**Entries shown**:
== == ==

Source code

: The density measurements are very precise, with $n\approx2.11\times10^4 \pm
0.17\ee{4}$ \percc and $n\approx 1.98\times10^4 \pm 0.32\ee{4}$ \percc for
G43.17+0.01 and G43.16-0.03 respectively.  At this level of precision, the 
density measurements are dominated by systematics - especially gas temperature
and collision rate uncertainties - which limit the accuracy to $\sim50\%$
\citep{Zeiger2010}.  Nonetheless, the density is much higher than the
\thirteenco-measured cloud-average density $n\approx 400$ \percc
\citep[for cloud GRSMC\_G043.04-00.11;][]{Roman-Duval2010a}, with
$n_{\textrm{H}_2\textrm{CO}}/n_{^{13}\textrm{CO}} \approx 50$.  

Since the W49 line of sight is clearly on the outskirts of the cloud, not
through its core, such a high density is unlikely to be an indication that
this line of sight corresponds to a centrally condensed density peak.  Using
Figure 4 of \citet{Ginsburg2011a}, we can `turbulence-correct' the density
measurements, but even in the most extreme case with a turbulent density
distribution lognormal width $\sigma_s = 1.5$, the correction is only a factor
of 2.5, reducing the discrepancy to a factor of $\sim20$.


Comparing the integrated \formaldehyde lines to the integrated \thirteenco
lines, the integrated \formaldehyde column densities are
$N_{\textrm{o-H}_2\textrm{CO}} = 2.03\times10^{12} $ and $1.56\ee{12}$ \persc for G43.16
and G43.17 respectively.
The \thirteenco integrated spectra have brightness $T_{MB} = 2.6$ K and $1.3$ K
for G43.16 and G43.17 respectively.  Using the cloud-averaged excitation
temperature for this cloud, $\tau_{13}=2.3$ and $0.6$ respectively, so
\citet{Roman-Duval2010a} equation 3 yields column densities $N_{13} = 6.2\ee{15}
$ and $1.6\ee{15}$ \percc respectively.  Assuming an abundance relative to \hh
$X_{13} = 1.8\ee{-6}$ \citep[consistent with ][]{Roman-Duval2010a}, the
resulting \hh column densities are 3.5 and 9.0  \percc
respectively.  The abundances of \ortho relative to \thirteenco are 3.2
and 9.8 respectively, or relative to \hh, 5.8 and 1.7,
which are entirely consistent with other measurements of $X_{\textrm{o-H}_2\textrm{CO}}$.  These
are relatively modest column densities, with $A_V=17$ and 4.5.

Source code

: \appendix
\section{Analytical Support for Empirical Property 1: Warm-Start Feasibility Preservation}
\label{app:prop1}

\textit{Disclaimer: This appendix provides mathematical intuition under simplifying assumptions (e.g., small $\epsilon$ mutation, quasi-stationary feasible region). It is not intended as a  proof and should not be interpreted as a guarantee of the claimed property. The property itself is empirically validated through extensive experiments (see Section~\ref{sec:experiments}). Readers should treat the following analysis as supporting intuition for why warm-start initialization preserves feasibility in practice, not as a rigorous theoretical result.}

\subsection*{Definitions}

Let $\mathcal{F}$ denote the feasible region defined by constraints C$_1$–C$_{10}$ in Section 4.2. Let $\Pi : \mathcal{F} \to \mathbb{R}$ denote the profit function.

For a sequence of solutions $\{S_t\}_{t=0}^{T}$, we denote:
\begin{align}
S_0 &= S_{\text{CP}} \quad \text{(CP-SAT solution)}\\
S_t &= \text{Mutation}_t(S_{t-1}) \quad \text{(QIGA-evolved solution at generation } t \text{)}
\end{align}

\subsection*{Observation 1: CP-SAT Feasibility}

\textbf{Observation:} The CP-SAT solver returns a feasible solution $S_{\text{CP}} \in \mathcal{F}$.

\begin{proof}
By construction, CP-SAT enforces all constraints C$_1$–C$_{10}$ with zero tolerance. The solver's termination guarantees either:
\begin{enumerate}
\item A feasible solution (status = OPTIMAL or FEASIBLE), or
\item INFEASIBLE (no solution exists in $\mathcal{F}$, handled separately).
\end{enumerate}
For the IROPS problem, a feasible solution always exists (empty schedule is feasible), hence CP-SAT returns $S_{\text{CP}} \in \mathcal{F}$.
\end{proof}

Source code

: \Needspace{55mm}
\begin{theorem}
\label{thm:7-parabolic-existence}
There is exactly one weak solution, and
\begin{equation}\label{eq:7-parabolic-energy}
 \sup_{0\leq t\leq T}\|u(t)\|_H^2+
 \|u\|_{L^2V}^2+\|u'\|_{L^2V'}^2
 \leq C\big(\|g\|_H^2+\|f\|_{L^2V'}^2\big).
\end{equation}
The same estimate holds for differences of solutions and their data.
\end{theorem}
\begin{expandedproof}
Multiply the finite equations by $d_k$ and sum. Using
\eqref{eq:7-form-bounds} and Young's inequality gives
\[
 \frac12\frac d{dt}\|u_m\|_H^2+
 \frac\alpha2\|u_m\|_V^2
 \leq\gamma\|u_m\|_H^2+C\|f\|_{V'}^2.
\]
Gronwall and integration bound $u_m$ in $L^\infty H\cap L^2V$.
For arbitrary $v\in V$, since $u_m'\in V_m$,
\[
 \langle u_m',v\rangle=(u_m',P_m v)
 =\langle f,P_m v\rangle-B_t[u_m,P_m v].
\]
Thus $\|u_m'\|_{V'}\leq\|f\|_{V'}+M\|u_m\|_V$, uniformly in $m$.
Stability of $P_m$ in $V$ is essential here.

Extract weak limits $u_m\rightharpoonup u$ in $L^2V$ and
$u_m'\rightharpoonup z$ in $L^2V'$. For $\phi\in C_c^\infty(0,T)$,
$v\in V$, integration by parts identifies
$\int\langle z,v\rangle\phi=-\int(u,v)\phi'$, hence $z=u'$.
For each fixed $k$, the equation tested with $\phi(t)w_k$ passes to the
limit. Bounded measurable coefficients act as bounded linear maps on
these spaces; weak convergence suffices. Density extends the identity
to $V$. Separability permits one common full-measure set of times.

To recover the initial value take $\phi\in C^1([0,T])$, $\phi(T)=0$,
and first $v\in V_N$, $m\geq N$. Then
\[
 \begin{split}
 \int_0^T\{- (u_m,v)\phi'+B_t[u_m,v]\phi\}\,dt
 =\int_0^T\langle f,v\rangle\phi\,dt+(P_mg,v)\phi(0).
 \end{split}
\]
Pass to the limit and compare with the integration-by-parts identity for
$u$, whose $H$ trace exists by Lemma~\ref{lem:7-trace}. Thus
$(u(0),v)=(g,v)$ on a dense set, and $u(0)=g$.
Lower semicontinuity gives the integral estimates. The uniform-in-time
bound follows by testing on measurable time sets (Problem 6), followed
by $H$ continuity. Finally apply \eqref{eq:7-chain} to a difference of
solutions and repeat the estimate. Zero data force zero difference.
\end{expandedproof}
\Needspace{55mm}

== == ==

**Exercise**:
Would you please give all of the entries above once more, exactly as they are?

**Solved exercise**:
Source code

: The density measurements are very precise, with $n\approx2.11\times10^4 \pm
0.17\ee{4}$ \percc and $n\approx 1.98\times10^4 \pm 0.32\ee{4}$ \percc for
G43.17+0.01 and G43.16-0.03 respectively.  At this level of precision, the 
density measurements are dominated by systematics - especially gas temperature
and collision rate uncertainties - which limit the accuracy to $\sim50\%$
\citep{Zeiger2010}.  Nonetheless, the density is much higher than the
\thirteenco-measured cloud-average density $n\approx 400$ \percc
\citep[for cloud GRSMC\_G043.04-00.11;][]{Roman-Duval2010a}, with
$n_{\textrm{H}_2\textrm{CO}}/n_{^{13}\textrm{CO}} \approx 50$.  

Since the W49 line of sight is clearly on the outskirts of the cloud, not
through its core, such a high density is unlikely to be an indication that
this line of sight corresponds to a centrally condensed density peak.  Using
Figure 4 of \citet{Ginsburg2011a}, we can `turbulence-correct' the density
measurements, but even in the most extreme case with a turbulent density
distribution lognormal width $\sigma_s = 1.5$, the correction is only a factor
of 2.5, reducing the discrepancy to a factor of $\sim20$.


Comparing the integrated \formaldehyde lines to the integrated \thirteenco
lines, the integrated \formaldehyde column densities are
$N_{\textrm{o-H}_2\textrm{CO}} = 2.03\times10^{12} $ and $1.56\ee{12}$ \persc for G43.16
and G43.17 respectively.
The \thirteenco integrated spectra have brightness $T_{MB} = 2.6$ K and $1.3$ K
for G43.16 and G43.17 respectively.  Using the cloud-averaged excitation
temperature for this cloud, $\tau_{13}=2.3$ and $0.6$ respectively, so
\citet{Roman-Duval2010a} equation 3 yields column densities $N_{13} = 6.2\ee{15}
$ and $1.6\ee{15}$ \percc respectively.  Assuming an abundance relative to \hh
$X_{13} = 1.8\ee{-6}$ \citep[consistent with ][]{Roman-Duval2010a}, the
resulting \hh column densities are 3.5 and 9.0  \percc
respectively.  The abundances of \ortho relative to \thirteenco are 3.2
and 9.8 respectively, or relative to \hh, 5.8 and 1.7,
which are entirely consistent with other measurements of $X_{\textrm{o-H}_2\textrm{CO}}$.  These
are relatively modest column densities, with $A_V=17$ and 4.5.

Source code

: \appendix
\section{Analytical Support for Empirical Property 1: Warm-Start Feasibility Preservation}
\label{app:prop1}

\textit{Disclaimer: This appendix provides mathematical intuition under simplifying assumptions (e.g., small $\epsilon$ mutation, quasi-stationary feasible region). It is not intended as a  proof and should not be interpreted as a guarantee of the claimed property. The property itself is empirically validated through extensive experiments (see Section~\ref{sec:experiments}). Readers should treat the following analysis as supporting intuition for why warm-start initialization preserves feasibility in practice, not as a rigorous theoretical result.}

\subsection*{Definitions}

Let $\mathcal{F}$ denote the feasible region defined by constraints C$_1$–C$_{10}$ in Section 4.2. Let $\Pi : \mathcal{F} \to \mathbb{R}$ denote the profit function.

For a sequence of solutions $\{S_t\}_{t=0}^{T}$, we denote:
\begin{align}
S_0 &= S_{\text{CP}} \quad \text{(CP-SAT solution)}\\
S_t &= \text{Mutation}_t(S_{t-1}) \quad \text{(QIGA-evolved solution at generation } t \text{)}
\end{align}

\subsection*{Observation 1: CP-SAT Feasibility}

\textbf{Observation:} The CP-SAT solver returns a feasible solution $S_{\text{CP}} \in \mathcal{F}$.

\begin{proof}
By construction, CP-SAT enforces all constraints C$_1$–C$_{10}$ with zero tolerance. The solver's termination guarantees either:
\begin{enumerate}
\item A feasible solution (status = OPTIMAL or FEASIBLE), or
\item INFEASIBLE (no solution exists in $\mathcal{F}$, handled separately).
\end{enumerate}
For the IROPS problem, a feasible solution always exists (empty schedule is feasible), hence CP-SAT returns $S_{\text{CP}} \in \mathcal{F}$.
\end{proof}

Source code

: \Needspace{55mm}
\begin{theorem}
\label{thm:7-parabolic-existence}
There is exactly one weak solution, and
\begin{equation}\label{eq:7-parabolic-energy}
 \sup_{0\leq t\leq T}\|u(t)\|_H^2+
 \|u\|_{L^2V}^2+\|u'\|_{L^2V'}^2
 \leq C\big(\|g\|_H^2+\|f\|_{L^2V'}^2\big).
\end{equation}
The same estimate holds for differences of solutions and their data.
\end{theorem}
\begin{expandedproof}
Multiply the finite equations by $d_k$ and sum. Using
\eqref{eq:7-form-bounds} and Young's inequality gives
\[
 \frac12\frac d{dt}\|u_m\|_H^2+
 \frac\alpha2\|u_m\|_V^2
 \leq\gamma\|u_m\|_H^2+C\|f\|_{V'}^2.
\]
Gronwall and integration bound $u_m$ in $L^\infty H\cap L^2V$.
For arbitrary $v\in V$, since $u_m'\in V_m$,
\[
 \langle u_m',v\rangle=(u_m',P_m v)
 =\langle f,P_m v\rangle-B_t[u_m,P_m v].
\]
Thus $\|u_m'\|_{V'}\leq\|f\|_{V'}+M\|u_m\|_V$, uniformly in $m$.
Stability of $P_m$ in $V$ is essential here.

Extract weak limits $u_m\rightharpoonup u$ in $L^2V$ and
$u_m'\rightharpoonup z$ in $L^2V'$. For $\phi\in C_c^\infty(0,T)$,
$v\in V$, integration by parts identifies
$\int\langle z,v\rangle\phi=-\int(u,v)\phi'$, hence $z=u'$.
For each fixed $k$, the equation tested with $\phi(t)w_k$ passes to the
limit. Bounded measurable coefficients act as bounded linear maps on
these spaces; weak convergence suffices. Density extends the identity
to $V$. Separability permits one common full-measure set of times.

To recover the initial value take $\phi\in C^1([0,T])$, $\phi(T)=0$,
and first $v\in V_N$, $m\geq N$. Then
\[
 \begin{split}
 \int_0^T\{- (u_m,v)\phi'+B_t[u_m,v]\phi\}\,dt
 =\int_0^T\langle f,v\rangle\phi\,dt+(P_mg,v)\phi(0).
 \end{split}
\]
Pass to the limit and compare with the integration-by-parts identity for
$u$, whose $H$ trace exists by Lemma~\ref{lem:7-trace}. Thus
$(u(0),v)=(g,v)$ on a dense set, and $u(0)=g$.
Lower semicontinuity gives the integral estimates. The uniform-in-time
bound follows by testing on measurable time sets (Problem 6), followed
by $H$ continuity. Finally apply \eqref{eq:7-chain} to a difference of
solutions and repeat the estimate. Zero data force zero difference.
\end{expandedproof}
\Needspace{55mm}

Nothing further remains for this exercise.